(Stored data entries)
━━━━━━

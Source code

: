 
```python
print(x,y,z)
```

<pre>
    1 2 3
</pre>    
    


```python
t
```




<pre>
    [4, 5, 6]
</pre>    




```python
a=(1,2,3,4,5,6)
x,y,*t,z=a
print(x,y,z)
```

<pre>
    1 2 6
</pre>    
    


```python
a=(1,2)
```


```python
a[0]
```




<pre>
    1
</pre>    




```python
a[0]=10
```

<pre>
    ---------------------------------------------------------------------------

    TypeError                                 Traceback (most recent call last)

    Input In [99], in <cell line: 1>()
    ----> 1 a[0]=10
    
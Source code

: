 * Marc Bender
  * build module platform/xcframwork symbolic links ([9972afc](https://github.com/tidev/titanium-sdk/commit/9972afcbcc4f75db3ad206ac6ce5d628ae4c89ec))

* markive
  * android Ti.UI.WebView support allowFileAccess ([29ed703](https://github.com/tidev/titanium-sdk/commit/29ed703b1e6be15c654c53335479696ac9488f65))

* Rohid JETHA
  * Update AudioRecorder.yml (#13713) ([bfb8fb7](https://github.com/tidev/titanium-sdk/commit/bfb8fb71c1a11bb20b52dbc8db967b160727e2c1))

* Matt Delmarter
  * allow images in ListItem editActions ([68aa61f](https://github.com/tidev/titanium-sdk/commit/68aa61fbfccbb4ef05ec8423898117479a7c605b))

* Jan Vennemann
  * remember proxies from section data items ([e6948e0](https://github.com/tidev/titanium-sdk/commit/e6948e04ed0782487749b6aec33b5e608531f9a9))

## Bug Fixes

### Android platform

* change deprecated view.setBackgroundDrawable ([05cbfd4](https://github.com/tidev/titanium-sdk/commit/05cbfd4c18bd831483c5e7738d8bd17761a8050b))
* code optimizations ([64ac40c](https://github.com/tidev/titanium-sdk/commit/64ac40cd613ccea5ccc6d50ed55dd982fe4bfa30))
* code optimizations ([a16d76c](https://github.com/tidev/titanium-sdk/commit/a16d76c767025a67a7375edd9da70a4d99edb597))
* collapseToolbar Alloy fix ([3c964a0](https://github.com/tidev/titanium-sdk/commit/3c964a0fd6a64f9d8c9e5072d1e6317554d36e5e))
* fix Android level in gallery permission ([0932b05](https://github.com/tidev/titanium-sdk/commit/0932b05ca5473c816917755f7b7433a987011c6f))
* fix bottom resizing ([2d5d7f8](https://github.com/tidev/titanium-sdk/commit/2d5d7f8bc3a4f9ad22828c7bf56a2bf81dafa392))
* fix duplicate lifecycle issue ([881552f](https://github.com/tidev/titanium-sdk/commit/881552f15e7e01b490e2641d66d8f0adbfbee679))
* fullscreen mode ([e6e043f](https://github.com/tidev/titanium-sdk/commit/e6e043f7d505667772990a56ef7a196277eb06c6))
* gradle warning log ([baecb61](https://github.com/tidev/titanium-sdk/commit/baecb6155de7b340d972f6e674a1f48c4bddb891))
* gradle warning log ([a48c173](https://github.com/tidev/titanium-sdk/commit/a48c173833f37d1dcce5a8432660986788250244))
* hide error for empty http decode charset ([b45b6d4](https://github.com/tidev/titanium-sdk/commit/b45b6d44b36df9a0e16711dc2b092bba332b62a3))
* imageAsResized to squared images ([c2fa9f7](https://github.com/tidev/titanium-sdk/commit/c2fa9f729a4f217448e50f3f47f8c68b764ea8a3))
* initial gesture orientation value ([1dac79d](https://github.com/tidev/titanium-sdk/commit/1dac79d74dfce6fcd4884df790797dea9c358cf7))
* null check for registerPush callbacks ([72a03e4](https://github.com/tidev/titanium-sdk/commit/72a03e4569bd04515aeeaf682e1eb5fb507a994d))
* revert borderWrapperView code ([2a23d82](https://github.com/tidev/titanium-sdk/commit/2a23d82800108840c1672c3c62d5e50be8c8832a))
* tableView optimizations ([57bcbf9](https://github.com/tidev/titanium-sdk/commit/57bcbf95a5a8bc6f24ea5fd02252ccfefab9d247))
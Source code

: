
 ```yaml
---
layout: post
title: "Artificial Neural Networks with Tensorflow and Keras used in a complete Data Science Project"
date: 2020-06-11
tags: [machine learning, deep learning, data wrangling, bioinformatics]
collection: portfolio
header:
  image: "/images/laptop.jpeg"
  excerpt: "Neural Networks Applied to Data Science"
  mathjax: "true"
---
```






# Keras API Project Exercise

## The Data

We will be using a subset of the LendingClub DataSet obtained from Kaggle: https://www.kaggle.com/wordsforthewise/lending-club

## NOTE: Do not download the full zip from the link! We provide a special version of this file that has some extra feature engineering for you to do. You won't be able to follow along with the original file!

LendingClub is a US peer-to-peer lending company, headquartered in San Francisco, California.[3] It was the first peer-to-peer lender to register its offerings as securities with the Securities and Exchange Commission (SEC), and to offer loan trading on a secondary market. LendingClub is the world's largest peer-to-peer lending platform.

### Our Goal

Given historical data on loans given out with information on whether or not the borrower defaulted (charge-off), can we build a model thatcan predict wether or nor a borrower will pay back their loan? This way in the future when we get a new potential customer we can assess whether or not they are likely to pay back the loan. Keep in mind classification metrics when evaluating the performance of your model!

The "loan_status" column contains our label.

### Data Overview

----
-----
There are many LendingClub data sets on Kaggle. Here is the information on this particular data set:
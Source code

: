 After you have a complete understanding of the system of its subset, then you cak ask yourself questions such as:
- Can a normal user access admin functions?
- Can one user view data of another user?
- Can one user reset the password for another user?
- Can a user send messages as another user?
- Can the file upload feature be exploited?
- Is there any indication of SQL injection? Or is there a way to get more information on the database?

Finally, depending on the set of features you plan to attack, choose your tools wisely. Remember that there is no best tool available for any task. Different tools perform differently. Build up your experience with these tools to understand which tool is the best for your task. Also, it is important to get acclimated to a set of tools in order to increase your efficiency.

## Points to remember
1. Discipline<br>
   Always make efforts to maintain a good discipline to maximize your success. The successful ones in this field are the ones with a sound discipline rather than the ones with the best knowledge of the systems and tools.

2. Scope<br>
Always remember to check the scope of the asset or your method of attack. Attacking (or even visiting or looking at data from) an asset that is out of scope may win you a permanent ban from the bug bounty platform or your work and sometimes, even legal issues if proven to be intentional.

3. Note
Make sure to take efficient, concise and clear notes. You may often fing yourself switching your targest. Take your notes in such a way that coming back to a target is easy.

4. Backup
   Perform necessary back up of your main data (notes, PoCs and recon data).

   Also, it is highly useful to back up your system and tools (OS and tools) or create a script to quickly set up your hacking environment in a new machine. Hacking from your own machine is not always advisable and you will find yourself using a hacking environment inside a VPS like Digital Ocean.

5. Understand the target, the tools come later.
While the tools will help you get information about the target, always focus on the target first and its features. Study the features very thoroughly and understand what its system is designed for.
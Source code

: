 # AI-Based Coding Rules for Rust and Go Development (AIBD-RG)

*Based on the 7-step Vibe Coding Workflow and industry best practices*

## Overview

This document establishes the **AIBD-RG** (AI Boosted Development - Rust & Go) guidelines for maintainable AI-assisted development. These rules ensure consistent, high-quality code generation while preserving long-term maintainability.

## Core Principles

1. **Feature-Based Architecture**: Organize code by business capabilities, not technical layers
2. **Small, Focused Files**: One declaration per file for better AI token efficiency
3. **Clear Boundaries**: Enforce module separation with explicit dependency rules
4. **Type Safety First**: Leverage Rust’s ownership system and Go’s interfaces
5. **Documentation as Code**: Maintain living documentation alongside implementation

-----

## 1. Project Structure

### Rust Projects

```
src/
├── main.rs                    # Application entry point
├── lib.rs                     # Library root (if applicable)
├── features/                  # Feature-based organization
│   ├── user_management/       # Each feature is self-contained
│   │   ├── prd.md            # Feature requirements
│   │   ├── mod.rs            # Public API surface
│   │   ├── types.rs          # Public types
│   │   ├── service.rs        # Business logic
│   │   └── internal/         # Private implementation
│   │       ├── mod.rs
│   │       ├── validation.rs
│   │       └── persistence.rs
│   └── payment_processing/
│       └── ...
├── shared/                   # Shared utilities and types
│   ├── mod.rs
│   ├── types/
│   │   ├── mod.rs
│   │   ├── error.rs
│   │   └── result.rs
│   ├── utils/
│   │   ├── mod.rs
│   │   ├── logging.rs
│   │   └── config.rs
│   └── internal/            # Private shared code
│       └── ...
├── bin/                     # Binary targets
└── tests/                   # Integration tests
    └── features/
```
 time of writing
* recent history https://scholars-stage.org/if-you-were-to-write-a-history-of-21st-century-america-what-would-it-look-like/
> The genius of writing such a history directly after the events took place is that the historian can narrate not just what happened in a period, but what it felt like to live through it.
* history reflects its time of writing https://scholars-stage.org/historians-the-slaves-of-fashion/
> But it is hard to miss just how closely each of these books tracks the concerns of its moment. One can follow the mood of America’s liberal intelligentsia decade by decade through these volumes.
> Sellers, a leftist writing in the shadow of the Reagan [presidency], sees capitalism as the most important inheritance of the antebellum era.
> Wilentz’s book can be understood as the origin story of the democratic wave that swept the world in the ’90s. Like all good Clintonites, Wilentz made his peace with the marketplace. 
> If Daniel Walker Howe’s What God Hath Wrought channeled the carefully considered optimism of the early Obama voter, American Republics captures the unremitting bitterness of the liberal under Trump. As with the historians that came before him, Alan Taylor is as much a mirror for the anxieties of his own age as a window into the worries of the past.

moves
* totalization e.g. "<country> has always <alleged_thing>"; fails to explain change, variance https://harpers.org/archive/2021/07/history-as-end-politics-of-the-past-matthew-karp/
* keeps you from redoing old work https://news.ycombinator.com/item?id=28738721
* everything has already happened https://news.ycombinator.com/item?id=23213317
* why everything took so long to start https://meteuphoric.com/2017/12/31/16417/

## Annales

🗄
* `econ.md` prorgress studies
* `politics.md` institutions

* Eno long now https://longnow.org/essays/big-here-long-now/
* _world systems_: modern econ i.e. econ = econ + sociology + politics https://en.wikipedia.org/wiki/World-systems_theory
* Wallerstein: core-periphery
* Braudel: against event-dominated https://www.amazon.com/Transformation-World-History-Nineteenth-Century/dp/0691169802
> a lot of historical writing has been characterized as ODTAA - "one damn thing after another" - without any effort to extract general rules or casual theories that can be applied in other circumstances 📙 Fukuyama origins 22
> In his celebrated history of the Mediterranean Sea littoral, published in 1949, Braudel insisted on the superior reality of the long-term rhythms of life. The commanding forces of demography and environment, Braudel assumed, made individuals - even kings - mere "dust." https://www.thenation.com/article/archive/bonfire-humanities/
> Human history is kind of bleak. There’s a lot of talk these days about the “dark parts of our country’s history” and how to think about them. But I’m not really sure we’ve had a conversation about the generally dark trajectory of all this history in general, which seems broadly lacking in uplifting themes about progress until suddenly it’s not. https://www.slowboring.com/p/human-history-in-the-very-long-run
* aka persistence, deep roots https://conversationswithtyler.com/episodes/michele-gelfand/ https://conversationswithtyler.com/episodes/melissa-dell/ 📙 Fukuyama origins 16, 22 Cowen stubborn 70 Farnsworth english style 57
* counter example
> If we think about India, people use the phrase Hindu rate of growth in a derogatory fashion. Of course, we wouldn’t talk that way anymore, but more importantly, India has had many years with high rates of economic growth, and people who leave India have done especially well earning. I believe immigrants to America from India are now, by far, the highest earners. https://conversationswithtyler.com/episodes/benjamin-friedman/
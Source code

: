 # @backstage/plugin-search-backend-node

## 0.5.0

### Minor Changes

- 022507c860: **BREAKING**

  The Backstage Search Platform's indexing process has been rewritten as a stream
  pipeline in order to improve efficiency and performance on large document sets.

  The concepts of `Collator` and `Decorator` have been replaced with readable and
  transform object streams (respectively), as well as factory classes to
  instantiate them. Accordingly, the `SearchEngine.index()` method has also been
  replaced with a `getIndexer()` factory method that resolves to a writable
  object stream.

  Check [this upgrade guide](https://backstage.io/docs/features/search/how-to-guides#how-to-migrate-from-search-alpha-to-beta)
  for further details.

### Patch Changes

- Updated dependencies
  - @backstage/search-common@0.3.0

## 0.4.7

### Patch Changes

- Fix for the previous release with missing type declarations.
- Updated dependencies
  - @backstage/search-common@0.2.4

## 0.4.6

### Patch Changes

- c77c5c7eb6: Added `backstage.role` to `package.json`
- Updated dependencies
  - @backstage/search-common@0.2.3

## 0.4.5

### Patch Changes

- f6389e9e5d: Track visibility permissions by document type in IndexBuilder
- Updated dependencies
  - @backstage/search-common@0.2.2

━━━━━━

# [WORK ORDER]
The lines above, starting at the one with "Braudel: against event-dominated" and ending at the one with "If we think", are the only ones to return, exactly as written.

# [WRITTEN RESPONSE]
* Braudel: against event-dominated https://www.amazon.com/Transformation-World-History-Nineteenth-Century/dp/0691169802
> a lot of historical writing has been characterized as ODTAA - "one damn thing after another" - without any effort to extract general rules or casual theories that can be applied in other circumstances 📙 Fukuyama origins 22
> In his celebrated history of the Mediterranean Sea littoral, published in 1949, Braudel insisted on the superior reality of the long-term rhythms of life. The commanding forces of demography and environment, Braudel assumed, made individuals - even kings - mere "dust." https://www.thenation.com/article/archive/bonfire-humanities/
> Human history is kind of bleak. There’s a lot of talk these days about the “dark parts of our country’s history” and how to think about them. But I’m not really sure we’ve had a conversation about the generally dark trajectory of all this history in general, which seems broadly lacking in uplifting themes about progress until suddenly it’s not. https://www.slowboring.com/p/human-history-in-the-very-long-run
* aka persistence, deep roots https://conversationswithtyler.com/episodes/michele-gelfand/ https://conversationswithtyler.com/episodes/melissa-dell/ 📙 Fukuyama origins 16, 22 Cowen stubborn 70 Farnsworth english style 57
* counter example
> If we think about India, people use the phrase Hindu rate of growth in a derogatory fashion. Of course, we wouldn’t talk that way anymore, but more importantly, India has had many years with high rates of economic growth, and people who leave India have done especially well earning. I believe immigrants to America from India are now, by far, the highest earners. https://conversationswithtyler.com/episodes/benjamin-friedman/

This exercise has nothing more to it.